Scale as Needed at Every Turn
Another feature of the right document management system is its ability to scale with an organization. For instance, with Canopy, a business -- no matter how large it grows -- will never find that the amount of data it needs stored exceeds the platform's capabilities. A good DMS will be able to grow with an organization.
Reduce Errors and Risk
A significant margin for error is possible in any human endeavor. That margin shrinks to almost nothing when the tasks are instead picked up by machine, as they are in a good document management system.
"People often have the best intentions in mind when they complete a task; however, they may bypass a process to complete work on time or eliminate a step to speed up a project and unknowingly put their company at risk," Larry Long writes in a piece for Forbes. "By moving specific processes out of human hands, methods are followed precisely, and steps are no longer skipped. Digital documents are bound to be more accurate, thanks to the ability to edit and collaborate on the document creation process."
Achieve Positive ROI
All organizations must be cost-conscious to some degree, so return on investment is an important slice of the DMS pie. Implementing the best-fit document management system can require a sizable spend, but farsighted decision makers will be able to see the cost savings on the horizon.
A sound cost-benefit analysis will likely reveal that the right document management system yields positive ROI. To perform your cost-benefit analysis, consider the following questions:
- How many employees in your organization use documents every day?
- How much time, on average, does each employee spend on document retrieval and management?
- How much money are you spending on storage for your documents?
- How much money are you spending on payroll for employees who manage your documents?
- How much money are you spending on paper, ink, file folders, etc.?

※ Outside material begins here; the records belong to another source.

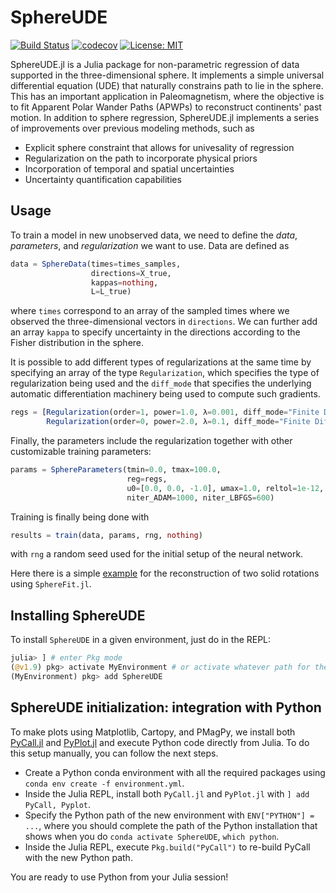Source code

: # SphereUDE

[![Build Status](https://github.com/facusapienza21/SphereUDE.jl/actions/workflows/CI.yml/badge.svg?branch=main)](https://github.com/facusapienza21/SphereUDE.jl/actions/workflows/CI.yml?query=branch%3Amain)
[![codecov](https://codecov.io/gh/facusapienza21/SphereUDE.jl/graph/badge.svg?token=UC0KFSUU3X)](https://codecov.io/gh/facusapienza21/SphereUDE.jl)
[![License: MIT](https://img.shields.io/badge/License-MIT-yellow.svg)](https://opensource.org/licenses/MIT)

SphereUDE.jl is a Julia package for non-parametric regression of data supported in the three-dimensional sphere. 
It implements a simple universal differential equation (UDE) that naturally constrains path to lie in the sphere. 
This has an important application in Paleomagnetism, where the objective is to fit Apparent Polar Wander Paths (APWPs) to reconstruct continents' past motion. 
In addition to sphere regression, SphereUDE.jl implements a series of improvements over previous modeling methods, such as 
- Explicit sphere constraint that allows for univesality of regression 
- Regularization on the path to incorporate physical priors 
- Incorporation of temporal and spatial uncertainties
- Uncertainty quantification capabilities

## Usage

To train a model in new unobserved data, we need to define the _data_, _parameters_, and _regularization_ we want to use. 
Data are defined as 
```julia 
data = SphereData(times=times_samples, 
                  directions=X_true, 
                  kappas=nothing, 
                  L=L_true)

```
where `times` correspond to an array of the sampled times where we observed the three-dimensional vectors in `directions`. 
We can further add an array `kappa` to specify uncertainty in the directions according to the Fisher distribution in the sphere. 

It is possible to add different types of regularizations at the same time by specifying an array of the type `Regularization`, which specifies the type of regularization being used and the `diff_mode` that specifies the underlying automatic differentiation machinery being used to compute such gradients. 
```julia
regs = [Regularization(order=1, power=1.0, λ=0.001, diff_mode="Finite Differences"), 
        Regularization(order=0, power=2.0, λ=0.1, diff_mode="Finite Differences")]

```
Finally, the parameters include the regularization together with other customizable training parameters:
```julia
params = SphereParameters(tmin=0.0, tmax=100.0, 
                          reg=regs, 
                          u0=[0.0, 0.0, -1.0], ωmax=1.0, reltol=1e-12, abstol=1e-12,
                          niter_ADAM=1000, niter_LBFGS=600)
```

Training is finally being done with 
```julia
results = train(data, params, rng, nothing)
```
with `rng` a random seed used for the initial setup of the neural network. 

Here there is a simple [example](https://github.com/facusapienza21/SphereUDE.jl/blob/main/examples/double_rotation/double_rotation.jl) for the reconstruction of two solid rotations using `SphereFit.jl`. 

## Installing SphereUDE

To install `SphereUDE` in a given environment, just do in the REPL:
```julia
julia> ] # enter Pkg mode
(@v1.9) pkg> activate MyEnvironment # or activate whatever path for the Julia environment
(MyEnvironment) pkg> add SphereUDE
```

## SphereUDE initialization: integration with Python

To make plots using Matplotlib, Cartopy, and PMagPy, we install both [PyCall.jl](https://github.com/JuliaPy/PyCall.jl) and [PyPlot.jl](https://github.com/JuliaPy/PyPlot.jl) and execute Python code directly from Julia. To do this setup manually, you can follow the next steps. 

- Create a Python conda environment with all the required packages using `conda env create -f environment.yml`.
- Inside the Julia REPL, install both `PyCall.jl` and `PyPlot.jl` with `] add PyCall, Pyplot`.
- Specify the Python path of the new environment with `ENV["PYTHON"] = ...`, where you should complete the path of the Python installation that shows when you do `conda activate SphereUDE`, `which python`.
- Inside the Julia REPL, execute `Pkg.build("PyCall")` to re-build PyCall with the new Python path. 

You are ready to use Python from your Julia session!
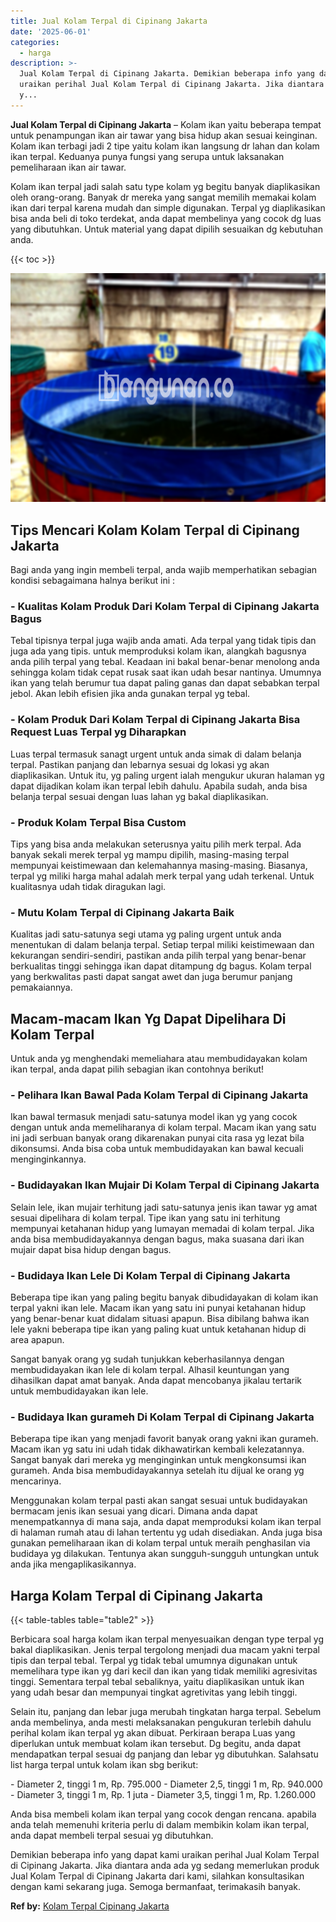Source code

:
 ```yaml
---
title: Jual Kolam Terpal di Cipinang Jakarta
date: '2025-06-01'
categories:
  - harga
description: >-
  Jual Kolam Terpal di Cipinang Jakarta. Demikian beberapa info yang dapat kami
  uraikan perihal Jual Kolam Terpal di Cipinang Jakarta. Jika diantara anda ada
  y...
---
```


**Jual Kolam Terpal di Cipinang Jakarta** – Kolam ikan yaitu beberapa tempat untuk penampungan ikan air tawar yang bisa hidup akan sesuai keinginan. Kolam ikan terbagi jadi 2 tipe yaitu kolam ikan langsung dr lahan dan kolam ikan terpal. Keduanya punya fungsi yang serupa untuk laksanakan pemeliharaan ikan air tawar.

Kolam ikan terpal jadi salah satu type kolam yg begitu banyak diaplikasikan oleh orang-orang. Banyak dr mereka yang sangat memilih memakai kolam ikan dari terpal karena mudah dan simple digunakan. Terpal yg diaplikasikan bisa anda beli di toko terdekat, anda dapat membelinya yang cocok dg luas yang dibutuhkan. Untuk material yang dapat dipilih sesuaikan dg kebutuhan anda.

{{< toc >}}

![Jual Kolam Terpal di Cipinang Jakarta](/images/jual-kolam-terpal-31.png)

## Tips Mencari Kolam Kolam Terpal di Cipinang Jakarta

Bagi anda yang ingin membeli terpal, anda wajib memperhatikan sebagian kondisi sebagaimana halnya berikut ini :

### \- Kualitas Kolam Produk Dari Kolam Terpal di Cipinang Jakarta Bagus

Tebal tipisnya terpal juga wajib anda amati. Ada terpal yang tidak tipis dan juga ada yang tipis. untuk memproduksi kolam ikan, alangkah bagusnya anda pilih terpal yang tebal. Keadaan ini bakal benar-benar menolong anda sehingga kolam tidak cepat rusak saat ikan udah besar nantinya. Umumnya ikan yang telah berumur tua dapat paling ganas dan dapat sebabkan terpal jebol. Akan lebih efisien jika anda gunakan terpal yg tebal.

### \- Kolam Produk Dari Kolam Terpal di Cipinang Jakarta Bisa Request Luas Terpal yg Diharapkan

Luas terpal termasuk sanagt urgent untuk anda simak di dalam belanja terpal. Pastikan panjang dan lebarnya sesuai dg lokasi yg akan diaplikasikan. Untuk itu, yg paling urgent ialah mengukur ukuran halaman yg dapat dijadikan kolam ikan terpal lebih dahulu. Apabila sudah, anda bisa belanja terpal sesuai dengan luas lahan yg bakal diaplikasikan.

### \- Produk Kolam Terpal Bisa Custom

Tips yang bisa anda melakukan seterusnya yaitu pilih merk terpal. Ada banyak sekali merek terpal yg mampu dipilih, masing-masing terpal mempunyai keistimewaan dan kelemahannya masing-masing. Biasanya, terpal yg miliki harga mahal adalah merk terpal yang udah terkenal. Untuk kualitasnya udah tidak diragukan lagi.

### \- Mutu Kolam Terpal di Cipinang Jakarta Baik

Kualitas jadi satu-satunya segi utama yg paling urgent untuk anda menentukan di dalam belanja terpal. Setiap terpal miliki keistimewaan dan kekurangan sendiri-sendiri, pastikan anda pilih terpal yang benar-benar berkualitas tinggi sehingga ikan dapat ditampung dg bagus. Kolam terpal yang berkwalitas pasti dapat sangat awet dan juga berumur panjang pemakaiannya.

## Macam-macam Ikan Yg Dapat Dipelihara Di Kolam Terpal

Untuk anda yg menghendaki memeliahara atau membudidayakan kolam ikan terpal, anda dapat pilih sebagian ikan contohnya berikut!

### \- Pelihara Ikan Bawal Pada Kolam Terpal di Cipinang Jakarta

Ikan bawal termasuk menjadi satu-satunya model ikan yg yang cocok dengan untuk anda memeliharanya di kolam terpal. Macam ikan yang satu ini jadi serbuan banyak orang dikarenakan punyai cita rasa yg lezat bila dikonsumsi. Anda bisa coba untuk membudidayakan kan bawal kecuali menginginkannya.

### \- Budidayakan Ikan Mujair Di Kolam Terpal di Cipinang Jakarta

Selain lele, ikan mujair terhitung jadi satu-satunya jenis ikan tawar yg amat sesuai dipelihara di kolam terpal. Tipe ikan yang satu ini terhitung mempunyai ketahanan hidup yang lumayan memadai di kolam terpal. Jika anda bisa membudidayakannya dengan bagus, maka suasana dari ikan mujair dapat bisa hidup dengan bagus.

### \- Budidaya Ikan Lele Di Kolam Terpal di Cipinang Jakarta

Beberapa tipe ikan yang paling begitu banyak dibudidayakan di kolam ikan terpal yakni ikan lele. Macam ikan yang satu ini punyai ketahanan hidup yang benar-benar kuat didalam situasi apapun. Bisa dibilang bahwa ikan lele yakni beberapa tipe ikan yang paling kuat untuk ketahanan hidup di area apapun.

Sangat banyak orang yg sudah tunjukkan keberhasilannya dengan membudidayakan ikan lele di kolam terpal. Alhasil keuntungan yang dihasilkan dapat amat banyak. Anda dapat mencobanya jikalau tertarik untuk membudidayakan ikan lele.

### \- Budidaya Ikan gurameh Di Kolam Terpal di Cipinang Jakarta

Beberapa tipe ikan yang menjadi favorit banyak orang yakni ikan gurameh. Macam ikan yg satu ini udah tidak dikhawatirkan kembali kelezatannya. Sangat banyak dari mereka yg menginginkan untuk mengkonsumsi ikan gurameh. Anda bisa membudidayakannya setelah itu dijual ke orang yg mencarinya.

Menggunakan kolam terpal pasti akan sangat sesuai untuk budidayakan bermacam jenis ikan sesuai yang dicari. Dimana anda dapat menempatkannya di mana saja, anda dapat memproduksi kolam ikan terpal di halaman rumah atau di lahan tertentu yg udah disediakan. Anda juga bisa gunakan pemeliharaan ikan di kolam terpal untuk meraih penghasilan via budidaya yg dilakukan. Tentunya akan sungguh-sungguh untungkan untuk anda jika mengaplikasikannya.

## Harga Kolam Terpal di Cipinang Jakarta

{{< table-tables table="table2" >}}

Berbicara soal harga kolam ikan terpal menyesuaikan dengan type terpal yg bakal diaplikasikan. Jenis terpal tergolong menjadi dua macam yakni terpal tipis dan terpal tebal. Terpal yg tidak tebal umumnya digunakan untuk memelihara type ikan yg dari kecil dan ikan yang tidak memiliki agresivitas tinggi. Sementara terpal tebal sebaliknya, yaitu diaplikasikan untuk ikan yang udah besar dan mempunyai tingkat agretivitas yang lebih tinggi.

Selain itu, panjang dan lebar juga merubah tingkatan harga terpal. Sebelum anda membelinya, anda mesti melaksanakan pengukuran terlebih dahulu perihal kolam ikan terpal yg akan dibuat. Perkiraan berapa Luas yang diperlukan untuk membuat kolam ikan tersebut. Dg begitu, anda dapat mendapatkan terpal sesuai dg panjang dan lebar yg dibutuhkan. Salahsatu list harga terpal untuk kolam ikan sbg berikut:

\- Diameter 2, tinggi 1 m, Rp. 795.000 - Diameter 2,5, tinggi 1 m, Rp. 940.000 - Diameter 3, tinggi 1 m, Rp. 1 juta - Diameter 3,5, tinggi 1 m, Rp. 1.260.000

Anda bisa membeli kolam ikan terpal yang cocok dengan rencana. apabila anda telah memenuhi kriteria perlu di dalam membikin kolam ikan terpal, anda dapat membeli terpal sesuai yg dibutuhkan.

Demikian beberapa info yang dapat kami uraikan perihal Jual Kolam Terpal di Cipinang Jakarta. Jika diantara anda ada yg sedang memerlukan produk Jual Kolam Terpal di Cipinang Jakarta dari kami, silahkan konsultasikan dengan kami sekarang juga. Semoga bermanfaat, terimakasih banyak.

**Ref by:** [Kolam Terpal Cipinang Jakarta](https://id.wikipedia.org/wiki/Kolam)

Then, compare that cost with the cost of implementing a digitized document management system by considering these questions:
- How much will initial implementation of the software cost?
- How much will you spend in ongoing maintenance, licensing, and support?
- How much will you save by eliminating paper processes to the greatest extent possible?
Lastly, consider the opportunities afforded by leveraging a document management system. Ask questions such as:
- What revenue-generating opportunities can be explored with better and faster access to your data?
- What insights can you glean from the unstructured data that has largely been unsearchable heretofore?
- What can be accomplished by redirecting your human capital from repetitive manual tasks to more forward-thinking, innovative endeavors?
Once you have found the answers to these questions, it is highly likely that you will see that a well-designed digitized document management system is a solid investment that will pay off both now and in the future.